Двойственная правовая природа принадлежащих обвиняемому и использованных им в качестве орудий или иных средств совершения преступления имущественных объектов, которые, будучи призванными прежде всего обеспечить процесс доказывания при производстве по уголовному делу, в то же время представляют собой имущественный ресурс (и порой - весьма ценный), на который может быть обращена конфискация при принятии итогового решения по данному делу, влекущая лишение собственника принадлежащих ему ценностей, с определенностью говорит о том, что данное решение является не просто актом распоряжения вещественным доказательством, определяющим его юридическую судьбу после утраты им доказательственного предназначения, а актом применения установленной законом меры принудительного характера и правоограничительного содержания, применяемой в судебном порядке за совершение преступления в качестве одного из негативных последствий для совершившего его лица, которое не может не затрагивать - причем не только частноправовой, но и публично-правовой - статус этого лица, в отношении которого уголовное дело, потенциально предполагающее наложение такого взыскания в качестве публично-правовой санкции, прекращено.

При таких обстоятельствах признание кассационной инстанцией правильным постановления суда первой инстанции о прекращении уголовного дела и конфискации принадлежащего обвиняемому имущества как орудия преступления после того, как оно было изменено в апелляционной инстанции, определившей передать данный предмет обвиняемому как его законному владельцу, означает, по существу, возврат к санкции, наложенной судом первой инстанции, но впоследствии отмененной решением апелляционной инстанции, и, соответственно, может считаться объективно ухудшающим положение осужденного по отношению к тому, как оно было определено вступившим в законную силу решением апелляционной инстанции, и, следовательно, подпадающим под действие установленного статьей 401.6 УПК Российской Федерации предельного (по существу, пресекательного) срока в один год для пересмотра приговора, определения, постановления суда по основаниям, влекущим ухудшение положения осужденного, оправданного, лица, в отношении которого уголовное дело прекращено.

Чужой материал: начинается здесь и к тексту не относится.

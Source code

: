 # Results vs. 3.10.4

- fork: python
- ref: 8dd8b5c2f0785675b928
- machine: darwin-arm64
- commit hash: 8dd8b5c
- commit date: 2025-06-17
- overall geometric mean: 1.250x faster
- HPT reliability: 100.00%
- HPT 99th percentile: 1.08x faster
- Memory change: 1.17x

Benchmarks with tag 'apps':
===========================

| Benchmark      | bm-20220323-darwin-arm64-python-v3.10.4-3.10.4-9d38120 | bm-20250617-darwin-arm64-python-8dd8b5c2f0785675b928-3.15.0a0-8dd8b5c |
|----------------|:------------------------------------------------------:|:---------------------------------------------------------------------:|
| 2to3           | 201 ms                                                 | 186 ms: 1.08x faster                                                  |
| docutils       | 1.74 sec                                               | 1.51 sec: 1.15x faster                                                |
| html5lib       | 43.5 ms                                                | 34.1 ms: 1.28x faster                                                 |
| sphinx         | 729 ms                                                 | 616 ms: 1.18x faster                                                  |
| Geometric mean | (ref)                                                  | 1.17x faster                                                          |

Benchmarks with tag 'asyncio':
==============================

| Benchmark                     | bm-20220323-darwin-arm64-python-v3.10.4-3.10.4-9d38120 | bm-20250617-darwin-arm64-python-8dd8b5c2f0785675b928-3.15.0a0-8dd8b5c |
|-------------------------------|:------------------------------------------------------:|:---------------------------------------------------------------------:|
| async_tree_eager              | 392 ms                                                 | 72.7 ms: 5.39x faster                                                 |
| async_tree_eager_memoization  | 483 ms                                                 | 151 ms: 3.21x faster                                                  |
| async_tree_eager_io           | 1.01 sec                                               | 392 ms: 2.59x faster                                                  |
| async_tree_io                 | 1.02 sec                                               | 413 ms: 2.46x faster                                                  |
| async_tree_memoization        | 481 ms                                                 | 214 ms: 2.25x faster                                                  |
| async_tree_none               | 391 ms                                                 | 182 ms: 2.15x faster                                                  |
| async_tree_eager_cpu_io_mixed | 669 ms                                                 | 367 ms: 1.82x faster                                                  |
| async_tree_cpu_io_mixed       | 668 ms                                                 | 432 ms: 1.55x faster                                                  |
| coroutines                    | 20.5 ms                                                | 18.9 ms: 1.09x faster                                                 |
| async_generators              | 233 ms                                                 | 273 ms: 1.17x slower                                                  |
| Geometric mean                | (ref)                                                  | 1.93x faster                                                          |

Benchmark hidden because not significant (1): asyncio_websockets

Вместе с тем, как следует из материалов настоящего дела, Верховный Суд Российской Федерации дает иное толкование статье 401.6 УПК Российской Федерации, в соответствии с которым конфискация орудия преступления, признанного вещественным доказательством и законно принадлежавшего лицу, в отношении которого уголовное дело прекращено в связи с истечением срока давности, не относится к основаниям, влекущим ухудшение его положения. Такой подход, который был полностью поддержан в ходе публичного заседания по настоящему делу в Конституционном Суде Российской Федерации всеми представителями стороны, принявшей и подписавшей оспариваемый закон, как направленный на несоразмерное ограничение прав обвиняемого (подозреваемого) лица, противоречит принципу res judicata и не согласуется с презумпцией невиновности.

В связи с этим статья 401.6 УПК Российской Федерации не может рассматриваться как соответствующая Конституции Российской Федерации, ее статьям 2, 17, 18, 19 (часть 1), 35, 46 (части 1 и 2), 47 (часть 1), 49, 55 (часть 3) и 118 (часть 1), в той мере, в какой - по смыслу, придаваемому этой норме правоприменительной практикой, в системе действующего нормативного регулирования - ею не исключается пересмотр (отмена) в кассационном порядке вступившего в законную силу решения суда о возвращении признанного в качестве орудия преступления вещественным доказательством имущества его законному владельцу, в отношении которого уголовное дело прекращено в связи с истечением срока давности уголовного преследования, за пределами срока, превышающего один год со дня вступления такого решения в законную силу.